== TASK PROMPT ==
Each line containing the word "Person" must be copied from the material below.

== GIVEN RECORDS ==
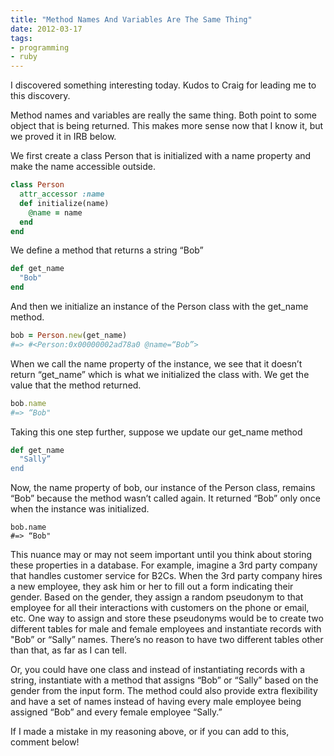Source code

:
 ```yaml
---
title: "Method Names And Variables Are The Same Thing"
date: 2012-03-17
tags:
- programming
- ruby
---
```


I discovered something interesting today. Kudos to Craig for leading me to this discovery.

Method names and variables are really the same thing. Both point to some object that is being returned. This makes more sense now that I know it, but we proved it in IRB below.

We first create a class Person that is initialized with a name property and make the name accessible outside.

```ruby
class Person
  attr_accessor :name
  def initialize(name)
    @name = name
  end
end
```

We define a method that returns a string “Bob”

```ruby
def get_name
  "Bob"
end
```

And then we initialize an instance of the Person class with the get_name method.

```ruby
bob = Person.new(get_name)
#=> #<Person:0x00000002ad78a0 @name=“Bob”>
```

When we call the name property of the instance, we see that it doesn’t return “get_name” which is what we initialized the class with. We get the value that the method returned.

```ruby
bob.name
#=> “Bob"
```

Taking this one step further, suppose we update our get_name method

```ruby
def get_name
  "Sally”
end
```

Now, the name property of bob, our instance of the Person class, remains “Bob” because the method wasn’t called again. It returned “Bob” only once when the instance was initialized.

```
bob.name
#=> “Bob"
```

This nuance may or may not seem important until you think about storing these properties in a database. For example, imagine a 3rd party company that handles customer service for B2Cs. When the 3rd party company hires a new employee, they ask him or her to fill out a form indicating their gender. Based on the gender, they assign a random pseudonym to that employee for all their interactions with customers on the phone or email, etc. One way to assign and store these pseudonyms would be to create two different tables for male and female employees and instantiate records with "Bob” or “Sally” names. There’s no reason to have two different tables other than that, as far as I can tell.

Or, you could have one class and instead of instantiating records with a string, instantiate with a method that assigns “Bob” or “Sally” based on the gender from the input form. The method could also provide extra flexibility and have a set of names instead of having every male employee being assigned “Bob” and every female employee “Sally.”

If I made a mistake in my reasoning above, or if you can add to this, comment below!
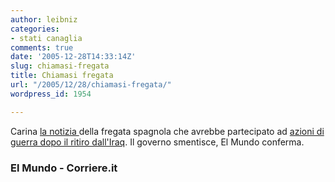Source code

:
```yaml
---
author: leibniz
categories:
- stati canaglia
comments: true
date: '2005-12-28T14:33:14Z'
slug: chiamasi-fregata
title: Chiamasi fregata
url: "/2005/12/28/chiamasi-fregata/"
wordpress_id: 1954

---
```

Carina [la notizia ](https://www.elmundo.es/elmundo/2005/12/28/espana/1135728660.html)della fregata spagnola che avrebbe partecipato ad [azioni di guerra dopo il ritiro dall'Iraq](https://www.corriere.it/edicola/index.jsp?path=PRIMA_PAGINA&doc=FRE). Il governo smentisce, El Mundo conferma. 

### El Mundo - Corriere.it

== ANSWER BELOW ==
We first create a class Person that is initialized with a name property and make the name accessible outside.
class Person
And then we initialize an instance of the Person class with the get_name method.
bob = Person.new(get_name)
#=> #<Person:0x00000002ad78a0 @name=“Bob”>
Now, the name property of bob, our instance of the Person class, remains “Bob” because the method wasn’t called again. It returned “Bob” only once when the instance was initialized.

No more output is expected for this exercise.